Harnett Health System was created in 2005, when Betsy Johnson Regional Hospital in Dunn partnered with the Harnett County Commissioners and WakeMed Health, who managed the new system.

After a protracted legal battle to open a hospital in Lillington and difficulty financing the project, the $56millionCentral Harnett Hospital opened last year. But Harnett Health's finances suffered, losing $24million in net assets last year.

"The health care landscape has changed dramatically over the past five years, and Harnett Health has told WakeMed it is interested in going another direction with a new management partner," WakeMed public relations specialist Kristin Kelly Gruman said in an emailed statement.

"The systems are discussing whether they will continue to work together in the future."

Last week, Harnett Health CEO Ken Bryan resigned and a number of employees were laid off.

A spokeswoman for Harnett Health would provide no information about the layoffs, management agreement, size of the hospitals or meeting schedule of the board of trustees.

Cape Fear 'capable'

Tim McNeill is a former Harnett County commissioner and chairman of the board, who served during the formation of Harnett Health.

"There were a lot of hard feelings and emotions that went with all of that," he said of the period in which Betsy Johnson and Good Hope Hospital in Erwin were competing and litigating for the right to build the Lillington hospital. Some of these hard feelings, he believes, still linger in the county.

But the prospect of Cape Fear Valley managing Harnett Health is good news to McNeill.

"I think Cape Fear is very capable of providing the guidance to help them move forward in providing excellent care not only to Harnett County but also the surrounding area," he said.

He noted that the groundwork for such a partnership has been laid already, with Cape Fear Valley working with Harnett Health this summer to provide outpatient cancer treatment in Dunn.

In addition, he said, Cape Fear Valley has a proven track record of helping to turn around failing rural hospitals in its management and ultimate acquisition of Bladen County Hospital.

When Cape Fear Valley entered a management agreement with Bladen in 2008, they had been losing about $4 million a year, said Dan Weatherly, president of Cape Fear Valley Bladen Health. By 2011, the operating loss was cut to $2.5 million, and the following year, the hospital broke even. Since then, the hospital has shown a profit.

Rural hospitals hurting

Such partnerships are becoming more common, providing additional technology, greater purchasing power, and the ability to negotiate better reimbursement rates with insurers.

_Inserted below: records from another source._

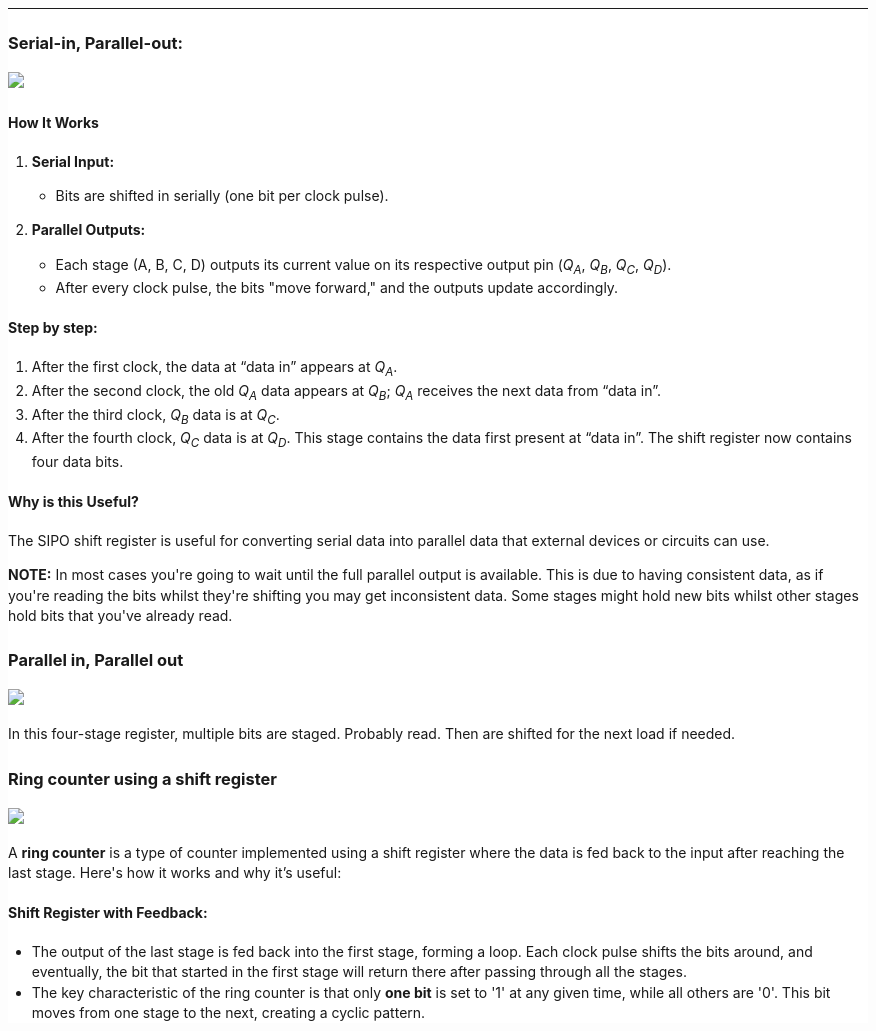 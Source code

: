 
---
### Serial-in, Parallel-out:
![](https://www.allaboutcircuits.com/uploads/articles/serial-in-parallel-out-shift-register-with-4-stages.jpeg)

#### **How It Works**
1. **Serial Input:**  
   - Bits are shifted in serially (one bit per clock pulse).  

2. **Parallel Outputs:**  
   - Each stage (A, B, C, D) outputs its current value on its respective output pin ($Q_{A}$, $Q_{B}$, $Q_{C}$, $Q_{D}$).  
   - After every clock pulse, the bits "move forward," and the outputs update accordingly.

#### Step by step:
1. After the first clock, the data at “data in” appears at $Q_{A}$.
2. After the second clock, the old $Q_{A}$ data appears at $Q_{B}$; $Q_{A}$ receives the next data from “data in”.
3. After the third clock, $Q_{B}$ data is at $Q_{C}$.
4. After the fourth clock, $Q_{C}$ data is at $Q_{D}$. This stage contains the data first present at “data in”. The shift register now contains four data bits.

#### **Why is this Useful?**
The SIPO shift register is useful for converting serial data into parallel data that external devices or circuits can use.

**NOTE:** In most cases you're going to wait until the full parallel output is available. This is due to having consistent data, as if you're reading the bits whilst they're shifting you may get inconsistent data. Some stages might hold new bits whilst other stages hold bits that you've already read.

### Parallel in, Parallel out
![](https://www.allaboutcircuits.com/uploads/articles/parallel-in-serial-out-shift-register-with-4-stages1.jpg)

In this four-stage register, multiple bits are staged. Probably read. Then are shifted for the next load if needed.


### Ring counter using a shift register 
![](https://www.allaboutcircuits.com/uploads/articles/ring-counter-shift-register-output-fedback-to-input.jpg)

A **ring counter** is a type of counter implemented using a shift register where the data is fed back to the input after reaching the last stage. Here's how it works and why it’s useful:

#### **Shift Register with Feedback:**
   - The output of the last stage is fed back into the first stage, forming a loop. Each clock pulse shifts the bits around, and eventually, the bit that started in the first stage will return there after passing through all the stages.
   - The key characteristic of the ring counter is that only **one bit** is set to '1' at any given time, while all others are '0'. This bit moves from one stage to the next, creating a cyclic pattern.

More than 40 small, rural hospitals have closed nationwide since 2010, particularly in the past 18 months, said Mark Holmes, a researcher who studies hospital finance at the Cecil G. Sheps Center for Health Services Research at the University of North Carolina-Chapel Hill.

Two North Carolina hospitals -- in Belhaven and Blowing Rock -- have closed in the past two years. Only about half of small, rural hospitals were profitable when the Sheps Center last gauged the issue in 2013.

The closures are heavily concentrated in the Southeast, where most states did not expand Medicaid and the market has traditionally been difficult due to higher uninsured rates, among other demographic disadvantages, he said.

Hugh Tilson, executive vice president of the North Carolina Hospital Association, said there is a move toward coordinated care that provides a good value to the people who are paying for it, whether that's individual consumers, insurance companies or the government.

And in rural areas with smaller hospitals and populations to draw from, there is less financial wiggle room for the providers to make these changes.

"What we're seeing is rural hospitals turning to large systems to help provide the resources that are necessary to navigate these transformational realignment waters," Tilson said.

Out of about 110 hospitals statewide, he said, only 19 are independent facilities with no affiliation with a larger system. These relationships across the state take many forms, from mergers to management agreements to purchasing collaboratives, added Julie Henry, the hospital association's vice president for communications.

"Hospitals are making friends a lot more than they used to," she said.